Comme vous l’avez compris, les auteurs de la série ont décidé de reproduire la même formule et de rejouer exactement le même scénario que la saison précédente : un endroit isolé, un virus, des infectés agressifs, un chef qui a des choses à cacher,… tout en déplaçant l’action sur une île luxuriante. Bien sûr, la position de certains personnages a changé : Alan Farragut est recherché pour actes terroristes et Julia Walker travaille pour Ilaria. Cependant, ces nouveaux éléments ne sont utilisés que de manière anecdotique, ou comme prétexte pour quelques surprises. Si l’on peut comprendre que SyFy souhaite conserver une certaine cohérence de genre, il est regrettable qu’elle se défausse en partie des attentes des spectateurs. L’autre erreur de ce choix est qu’elle conduit les auteurs de la série à réunir à nouveau tous les personnages au même endroit. Et pour y parvenir, ils n’ont pas utilisé de grosses ficelles scénaristiques, mais carrrément des poutres (du genre à vous porter un pont) ! Même les morts réapparaissent , grâce à des tours de passe-passe invraisemblables ! C’est bien simple : dès ses premières minutes, Helix Saison 2 jette toute sa crédibilité à l’eau. Et jamais, par la suite, on ne croira en cette intrigue ni en ces personnages.

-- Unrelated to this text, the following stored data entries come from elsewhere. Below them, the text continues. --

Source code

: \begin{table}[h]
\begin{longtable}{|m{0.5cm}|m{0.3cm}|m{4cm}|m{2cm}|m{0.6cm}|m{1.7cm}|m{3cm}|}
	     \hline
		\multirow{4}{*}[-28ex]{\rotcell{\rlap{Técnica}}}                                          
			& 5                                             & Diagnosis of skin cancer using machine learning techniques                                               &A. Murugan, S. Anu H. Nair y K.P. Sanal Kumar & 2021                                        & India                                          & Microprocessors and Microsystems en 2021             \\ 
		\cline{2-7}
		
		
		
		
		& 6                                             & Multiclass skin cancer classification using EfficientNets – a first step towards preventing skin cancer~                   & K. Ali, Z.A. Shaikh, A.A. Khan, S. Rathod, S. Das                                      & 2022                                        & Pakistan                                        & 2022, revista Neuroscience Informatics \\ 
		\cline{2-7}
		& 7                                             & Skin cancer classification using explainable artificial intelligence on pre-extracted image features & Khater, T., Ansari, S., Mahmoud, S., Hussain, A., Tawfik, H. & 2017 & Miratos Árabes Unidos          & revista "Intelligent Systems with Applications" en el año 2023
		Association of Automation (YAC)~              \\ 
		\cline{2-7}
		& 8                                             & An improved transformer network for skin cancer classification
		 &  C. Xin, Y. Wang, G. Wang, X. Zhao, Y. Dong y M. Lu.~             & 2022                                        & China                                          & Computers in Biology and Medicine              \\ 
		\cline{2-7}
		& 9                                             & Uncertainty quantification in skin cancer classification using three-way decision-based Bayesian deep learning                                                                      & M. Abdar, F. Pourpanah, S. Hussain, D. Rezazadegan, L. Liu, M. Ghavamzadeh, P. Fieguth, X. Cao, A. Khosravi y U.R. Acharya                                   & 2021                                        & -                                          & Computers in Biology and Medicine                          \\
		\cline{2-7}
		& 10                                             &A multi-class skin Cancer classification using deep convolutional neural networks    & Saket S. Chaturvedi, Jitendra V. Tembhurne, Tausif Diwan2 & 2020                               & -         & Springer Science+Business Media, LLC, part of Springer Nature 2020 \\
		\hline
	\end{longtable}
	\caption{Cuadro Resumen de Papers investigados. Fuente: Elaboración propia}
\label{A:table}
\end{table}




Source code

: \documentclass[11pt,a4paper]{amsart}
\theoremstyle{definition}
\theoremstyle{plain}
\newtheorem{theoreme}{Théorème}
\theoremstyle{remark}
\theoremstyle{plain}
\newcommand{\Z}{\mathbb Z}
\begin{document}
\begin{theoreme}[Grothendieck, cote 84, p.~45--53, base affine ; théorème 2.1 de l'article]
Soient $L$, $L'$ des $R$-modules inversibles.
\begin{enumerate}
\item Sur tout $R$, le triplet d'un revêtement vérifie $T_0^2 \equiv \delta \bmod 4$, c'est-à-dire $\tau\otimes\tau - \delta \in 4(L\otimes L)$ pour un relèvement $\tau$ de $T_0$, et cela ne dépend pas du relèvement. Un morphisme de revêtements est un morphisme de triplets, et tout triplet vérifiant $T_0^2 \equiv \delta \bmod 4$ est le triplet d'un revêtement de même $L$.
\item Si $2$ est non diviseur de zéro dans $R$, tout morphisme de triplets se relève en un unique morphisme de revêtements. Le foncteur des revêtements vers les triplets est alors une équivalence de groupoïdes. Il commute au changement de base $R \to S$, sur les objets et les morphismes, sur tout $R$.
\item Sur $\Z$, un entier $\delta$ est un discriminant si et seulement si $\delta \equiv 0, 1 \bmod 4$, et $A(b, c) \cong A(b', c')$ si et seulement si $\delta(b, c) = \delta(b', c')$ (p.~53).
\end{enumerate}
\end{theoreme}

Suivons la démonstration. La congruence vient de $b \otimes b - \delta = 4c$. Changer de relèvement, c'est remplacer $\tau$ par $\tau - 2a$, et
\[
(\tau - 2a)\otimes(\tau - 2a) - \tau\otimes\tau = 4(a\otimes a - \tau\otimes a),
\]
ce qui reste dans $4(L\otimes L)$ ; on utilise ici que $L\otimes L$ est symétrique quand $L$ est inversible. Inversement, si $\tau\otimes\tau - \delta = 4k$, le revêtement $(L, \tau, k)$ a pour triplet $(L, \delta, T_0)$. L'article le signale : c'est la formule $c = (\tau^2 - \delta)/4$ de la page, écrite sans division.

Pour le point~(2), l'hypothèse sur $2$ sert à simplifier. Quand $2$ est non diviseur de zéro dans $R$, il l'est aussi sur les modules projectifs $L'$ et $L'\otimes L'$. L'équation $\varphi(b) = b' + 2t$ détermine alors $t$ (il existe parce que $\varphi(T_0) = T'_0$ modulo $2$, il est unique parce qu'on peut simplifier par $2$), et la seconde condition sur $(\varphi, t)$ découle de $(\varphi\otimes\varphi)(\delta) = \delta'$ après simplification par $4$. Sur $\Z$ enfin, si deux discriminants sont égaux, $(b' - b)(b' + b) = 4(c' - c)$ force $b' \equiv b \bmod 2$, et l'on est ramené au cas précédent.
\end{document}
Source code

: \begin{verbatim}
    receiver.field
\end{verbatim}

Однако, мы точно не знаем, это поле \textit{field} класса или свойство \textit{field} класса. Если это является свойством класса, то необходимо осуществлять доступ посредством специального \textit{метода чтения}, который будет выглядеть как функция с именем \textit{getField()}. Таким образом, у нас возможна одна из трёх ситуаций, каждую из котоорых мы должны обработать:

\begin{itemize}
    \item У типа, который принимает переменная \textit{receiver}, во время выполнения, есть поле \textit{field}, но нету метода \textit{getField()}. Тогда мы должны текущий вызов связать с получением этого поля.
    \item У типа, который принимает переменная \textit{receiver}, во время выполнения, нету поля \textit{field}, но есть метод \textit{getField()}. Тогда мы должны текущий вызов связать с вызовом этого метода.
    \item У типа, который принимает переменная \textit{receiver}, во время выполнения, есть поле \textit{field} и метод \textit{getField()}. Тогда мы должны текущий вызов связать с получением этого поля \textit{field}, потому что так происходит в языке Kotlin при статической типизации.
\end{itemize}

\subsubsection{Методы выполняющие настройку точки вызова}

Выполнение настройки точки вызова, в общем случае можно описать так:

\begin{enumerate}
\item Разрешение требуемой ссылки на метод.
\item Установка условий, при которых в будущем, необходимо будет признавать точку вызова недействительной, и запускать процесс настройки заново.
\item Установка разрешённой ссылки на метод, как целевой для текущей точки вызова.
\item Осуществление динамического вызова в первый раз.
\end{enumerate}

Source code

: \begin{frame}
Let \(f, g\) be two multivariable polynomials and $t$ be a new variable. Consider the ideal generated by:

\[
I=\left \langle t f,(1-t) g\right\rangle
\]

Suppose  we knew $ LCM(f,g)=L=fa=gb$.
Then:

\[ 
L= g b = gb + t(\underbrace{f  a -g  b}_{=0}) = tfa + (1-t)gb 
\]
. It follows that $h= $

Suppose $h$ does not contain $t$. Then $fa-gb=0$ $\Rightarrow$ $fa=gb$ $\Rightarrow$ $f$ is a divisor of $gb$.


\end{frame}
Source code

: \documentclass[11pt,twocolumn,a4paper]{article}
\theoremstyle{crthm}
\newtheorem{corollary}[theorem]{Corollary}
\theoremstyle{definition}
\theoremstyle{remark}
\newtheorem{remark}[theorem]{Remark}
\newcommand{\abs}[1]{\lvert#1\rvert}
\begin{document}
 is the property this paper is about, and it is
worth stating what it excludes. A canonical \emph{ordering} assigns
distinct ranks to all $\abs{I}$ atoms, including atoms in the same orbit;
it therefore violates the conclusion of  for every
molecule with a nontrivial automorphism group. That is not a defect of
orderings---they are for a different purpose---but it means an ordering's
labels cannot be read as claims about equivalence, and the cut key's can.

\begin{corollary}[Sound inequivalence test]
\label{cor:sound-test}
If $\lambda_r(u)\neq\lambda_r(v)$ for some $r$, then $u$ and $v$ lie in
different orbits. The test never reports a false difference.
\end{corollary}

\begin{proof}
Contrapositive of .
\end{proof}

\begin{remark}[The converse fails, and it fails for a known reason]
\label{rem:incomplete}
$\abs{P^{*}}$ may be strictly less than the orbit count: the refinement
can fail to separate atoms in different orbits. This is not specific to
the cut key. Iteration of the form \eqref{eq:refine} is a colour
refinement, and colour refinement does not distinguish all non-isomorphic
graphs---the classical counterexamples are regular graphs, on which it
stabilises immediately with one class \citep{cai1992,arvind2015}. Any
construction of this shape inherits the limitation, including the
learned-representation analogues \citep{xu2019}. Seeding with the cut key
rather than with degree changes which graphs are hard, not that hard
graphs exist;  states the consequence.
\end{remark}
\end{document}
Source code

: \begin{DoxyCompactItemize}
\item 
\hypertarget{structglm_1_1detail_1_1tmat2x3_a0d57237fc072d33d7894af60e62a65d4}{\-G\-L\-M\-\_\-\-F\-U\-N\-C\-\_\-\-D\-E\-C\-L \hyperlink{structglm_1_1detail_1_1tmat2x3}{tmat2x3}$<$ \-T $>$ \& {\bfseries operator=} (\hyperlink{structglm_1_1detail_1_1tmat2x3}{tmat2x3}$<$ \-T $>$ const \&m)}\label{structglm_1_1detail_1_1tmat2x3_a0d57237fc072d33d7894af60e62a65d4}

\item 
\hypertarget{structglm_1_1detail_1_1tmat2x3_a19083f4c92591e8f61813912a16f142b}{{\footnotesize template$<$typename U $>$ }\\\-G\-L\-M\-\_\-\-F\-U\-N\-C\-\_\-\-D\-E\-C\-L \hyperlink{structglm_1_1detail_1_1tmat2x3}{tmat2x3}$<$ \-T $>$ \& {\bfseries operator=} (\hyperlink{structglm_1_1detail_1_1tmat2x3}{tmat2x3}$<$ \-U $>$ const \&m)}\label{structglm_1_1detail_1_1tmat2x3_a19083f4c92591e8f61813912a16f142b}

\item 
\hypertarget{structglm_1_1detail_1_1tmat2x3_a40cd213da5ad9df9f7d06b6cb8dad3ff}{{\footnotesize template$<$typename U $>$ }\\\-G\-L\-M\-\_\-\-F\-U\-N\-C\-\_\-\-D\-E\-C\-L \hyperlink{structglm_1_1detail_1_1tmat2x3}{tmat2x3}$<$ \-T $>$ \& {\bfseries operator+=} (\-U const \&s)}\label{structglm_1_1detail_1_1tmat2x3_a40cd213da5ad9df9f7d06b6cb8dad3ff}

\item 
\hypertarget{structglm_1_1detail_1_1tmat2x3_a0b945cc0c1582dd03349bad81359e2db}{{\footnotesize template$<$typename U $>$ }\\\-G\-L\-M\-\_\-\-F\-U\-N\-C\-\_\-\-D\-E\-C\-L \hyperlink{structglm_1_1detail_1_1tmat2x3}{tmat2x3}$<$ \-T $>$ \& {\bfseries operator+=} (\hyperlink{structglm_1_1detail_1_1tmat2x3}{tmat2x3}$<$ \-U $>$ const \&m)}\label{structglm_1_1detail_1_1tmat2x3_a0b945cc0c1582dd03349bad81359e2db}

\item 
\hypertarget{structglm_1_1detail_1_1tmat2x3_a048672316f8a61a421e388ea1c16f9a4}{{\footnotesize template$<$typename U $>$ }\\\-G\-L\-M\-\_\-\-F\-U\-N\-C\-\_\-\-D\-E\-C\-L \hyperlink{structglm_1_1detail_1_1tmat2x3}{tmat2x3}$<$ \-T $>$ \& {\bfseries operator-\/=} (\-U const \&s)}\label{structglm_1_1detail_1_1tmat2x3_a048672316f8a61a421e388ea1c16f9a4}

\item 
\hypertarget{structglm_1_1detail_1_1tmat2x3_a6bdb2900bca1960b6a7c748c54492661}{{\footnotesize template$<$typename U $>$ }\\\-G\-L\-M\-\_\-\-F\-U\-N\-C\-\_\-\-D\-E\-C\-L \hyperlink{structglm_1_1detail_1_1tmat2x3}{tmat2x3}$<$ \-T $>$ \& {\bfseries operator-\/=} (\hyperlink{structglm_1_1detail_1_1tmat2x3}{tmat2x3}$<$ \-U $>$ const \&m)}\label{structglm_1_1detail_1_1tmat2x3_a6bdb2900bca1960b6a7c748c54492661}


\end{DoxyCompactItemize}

Passé la curiosité envers le nouveau décor, il apparaît bien vite que la série ne s’est pas du tout renouvelée. Le problème est qu’Helix fonctionne sur une course à la surprise « bas de gamme » pour maintenir l’intérêt du spectateur. Dès qu’elle n’est plus capable de surprendre, elle perd tout intérêt. Et c’est ce qui arrive dans ces treize nouveaux épisodes : on voit tout arriver de loin. On sait très bien que ce sera peut-être un événement improbable, jamais abordé avant, mais on sait exactement quand il y aura (tentative d’) effet de surprise.

L’équipe créative n’a pas non plus cherché à corriger les défauts de la première saison. A commencer par le comportement incohérent des personnages, qui ne cessent de changer d’avis, un peu comme s’ils souffraient tous de schizophrénie et d’alzheimer. En fonction de l’action dans laquelle ils sont momentanément occupés, ils oublient les autres membres de leur équipe (peu importe si l’un d’entre eux est blessé et disparaît pendant des heures) et nouent des alliances temporaires avec leur ennemi juré, comme s’il ne s’était jamais rien passé entre eux. Le plus étrange est que certains personnages changent et acquièrent des aspects vraiment intrigants, sauf qu’on ne comprend pas comment ils en sont arrivés là. C’est comme s’ils étaient passés d’un point A à un point B par un chemin impossible.
Peut-être est-ce parce que l’intrigue, ou plutôt les intrigues, partent dans tous les sens. Helix accumule les idées en tout genre, sans jamais les approfondir : entre le virus, la secte, les sauvages dans les bois et les histoires secondaires abracadabrantes, personne n’y trouve son compte. Une vraie brocante narrative ! C’est vraiment dommage, parce que prises séparément et correctement exploitées, ces idées pourraient donner naissance à des bonnes séries. Les auteurs excellent particulièrement à ne pas faire fructifier le meilleur d’eux-mêmes : ainsi, le concept des séquences parallèles dans le futur (avec une splendide transition visuelle !), prometteuse, ne débouche sur rien. Enfin, si, sur une nouvelle proposition intéressante, qui pourrait relancer l’intérêt du spectacteur envers la troisième saison… si celui-ci ne s’était pas déjà fait avoir une fois. Eh oui, un spectateur ne tombe pas deux fois du même cliffhanger, messieurs !

Helix Saison 2 est comme un problème mathématique auquel vous auriez trouvé le bon résultat mais en suivant un raisonnement totalement absurde, qu’il serait impossible à suivre. Et c’est bien ce qui s’est passé : les spectateurs ont déserté le show en masse, entrainant son annulation, une vingtaine de jours après l’épisode final de cette saison. Infecté par le virus de la série B, Helix aura donc succombé à la maladie, sans même bénéficier d’un essai de réanimation.